REAL AND FAKE FACE CLASSIFICATION USING AN ENHANCED MOBILEVIT ARCHITECTURE
Keywords:
Artificial intelligence, Deep learning, Real and Fake Face, Human images, Transfer Learning, Vision TransformerAbstract
Humans can normally recognize faces, but today’s advanced technology and artificial intelligence make it difficult to tell real faces from fake ones. Modern image editing tools and AI techniques can create very realistic fake face images. Because of this, people often struggle to identify whether a face image is real or artificially created. To solve this problem, deep learning techniques are increasingly being used because they provide more accurate and reliable results than human judgment.
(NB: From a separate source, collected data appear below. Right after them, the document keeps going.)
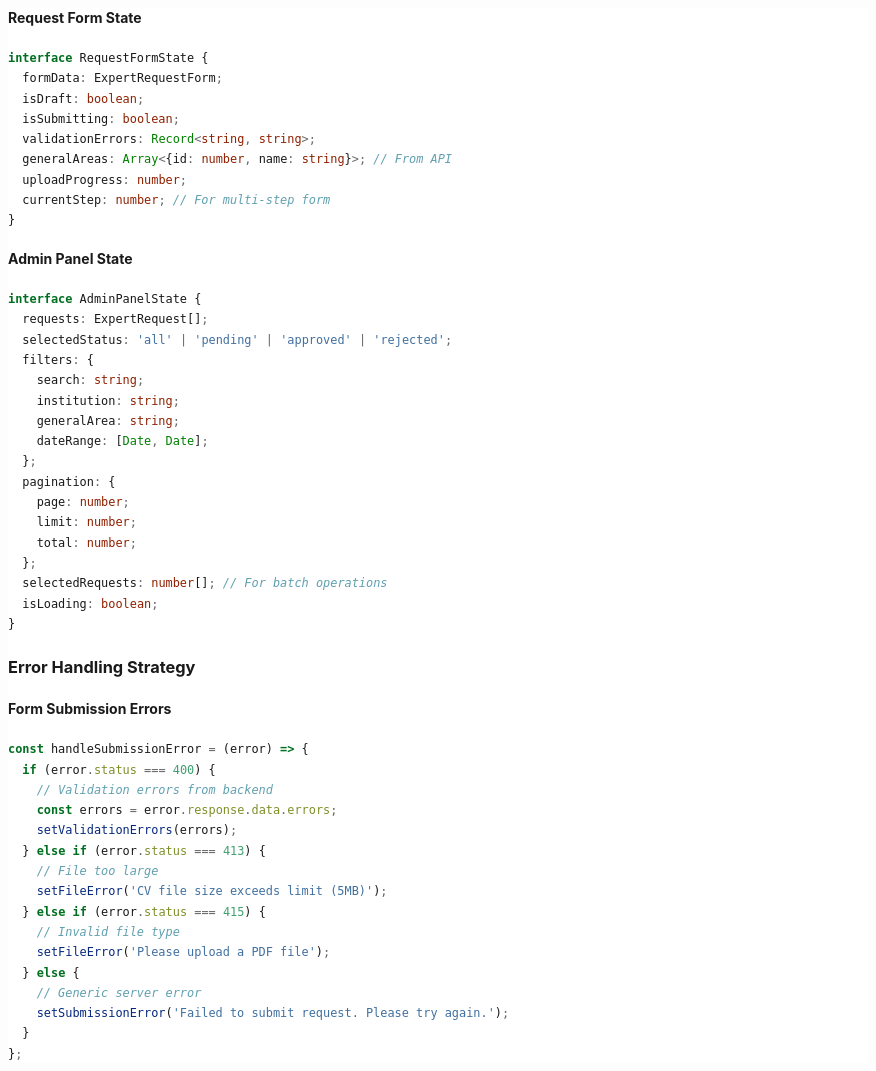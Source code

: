 #### **Request Form State**
```typescript
interface RequestFormState {
  formData: ExpertRequestForm;
  isDraft: boolean;
  isSubmitting: boolean;
  validationErrors: Record<string, string>;
  generalAreas: Array<{id: number, name: string}>; // From API
  uploadProgress: number;
  currentStep: number; // For multi-step form
}
```

#### **Admin Panel State**
```typescript
interface AdminPanelState {
  requests: ExpertRequest[];
  selectedStatus: 'all' | 'pending' | 'approved' | 'rejected';
  filters: {
    search: string;
    institution: string;
    generalArea: string;
    dateRange: [Date, Date];
  };
  pagination: {
    page: number;
    limit: number;
    total: number;
  };
  selectedRequests: number[]; // For batch operations
  isLoading: boolean;
}
```

### Error Handling Strategy

#### **Form Submission Errors**
```javascript
const handleSubmissionError = (error) => {
  if (error.status === 400) {
    // Validation errors from backend
    const errors = error.response.data.errors;
    setValidationErrors(errors);
  } else if (error.status === 413) {
    // File too large
    setFileError('CV file size exceeds limit (5MB)');
  } else if (error.status === 415) {
    // Invalid file type
    setFileError('Please upload a PDF file');
  } else {
    // Generic server error
    setSubmissionError('Failed to submit request. Please try again.');
  }
};
```
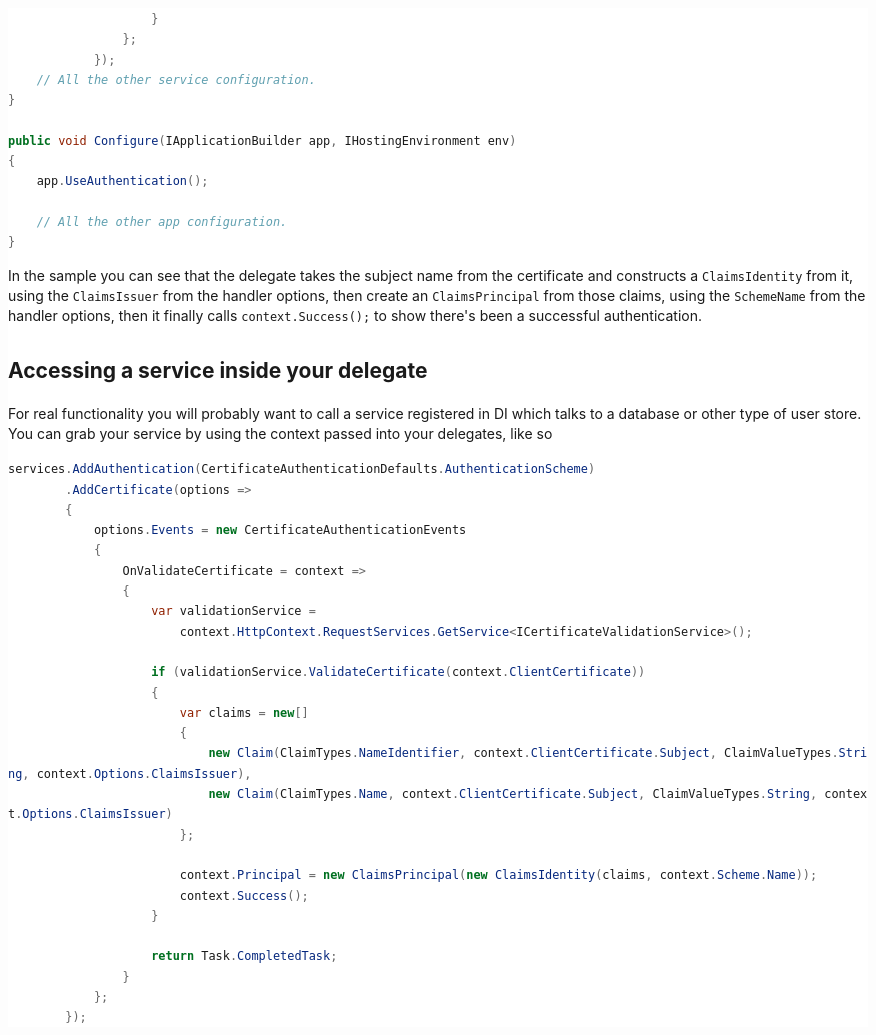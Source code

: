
 ```c#
                    }
                };
            });
    // All the other service configuration.
}

public void Configure(IApplicationBuilder app, IHostingEnvironment env)
{
    app.UseAuthentication();

    // All the other app configuration.
}
```

In the sample you can see that the delegate takes the subject name from the certificate and constructs a `ClaimsIdentity` from it, 
using the `ClaimsIssuer` from the handler options, then create an `ClaimsPrincipal` from those claims, using the `SchemeName` 
from the handler options, then it finally calls `context.Success();` to show there's been a successful authentication.

## Accessing a service inside your delegate

For real functionality you will probably want to call a service registered in DI which talks to a database or other type of 
user store. You can grab your service by using the context passed into your delegates, like so

```c#
services.AddAuthentication(CertificateAuthenticationDefaults.AuthenticationScheme)
        .AddCertificate(options =>
        {
            options.Events = new CertificateAuthenticationEvents
            {
                OnValidateCertificate = context =>
                {
                    var validationService =
                        context.HttpContext.RequestServices.GetService<ICertificateValidationService>();
                    
                    if (validationService.ValidateCertificate(context.ClientCertificate))
                    {
                        var claims = new[]
                        {
                            new Claim(ClaimTypes.NameIdentifier, context.ClientCertificate.Subject, ClaimValueTypes.String, context.Options.ClaimsIssuer),
                            new Claim(ClaimTypes.Name, context.ClientCertificate.Subject, ClaimValueTypes.String, context.Options.ClaimsIssuer)
                        };

                        context.Principal = new ClaimsPrincipal(new ClaimsIdentity(claims, context.Scheme.Name));
                        context.Success();
                    }                     

                    return Task.CompletedTask;
                }
            };
        });
```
Although deep learning techniques have been widely explored, Vision Transformer architectures remain underexplored for fake face detection. This paper adopts the MobileViT architecture and enhances it with task-specific modifications to improve fake face detection performance. The proposed approach used the MobileViT architecture, which combines the strengths of convolutional neural networks and Vision Transformers. MobileViT effectively captures both local facial features through convolutional layers and global contextual information through transformer-based attention. This hybrid architecture makes it well suited for fake face detection. Experimental results demonstrate that the proposed MobileViT-based model outperforms baseline models. It achieved a training accuracy of 85.37%, validation accuracy of 83.79% and test accuracy of 83.68%. The study demonstrates that MobileViT architecture significantly improves fake face detection while maintaining computational and memory efficiency. This research has important applications in areas such as identity verification, social media content moderation, cybersecurity, and digital content authentication. Accurate detection of fake faces is critical in these domains, and the proposed MobileViT-based approach provides an effective and reliable solution for distinguishing real and manipulated facial images.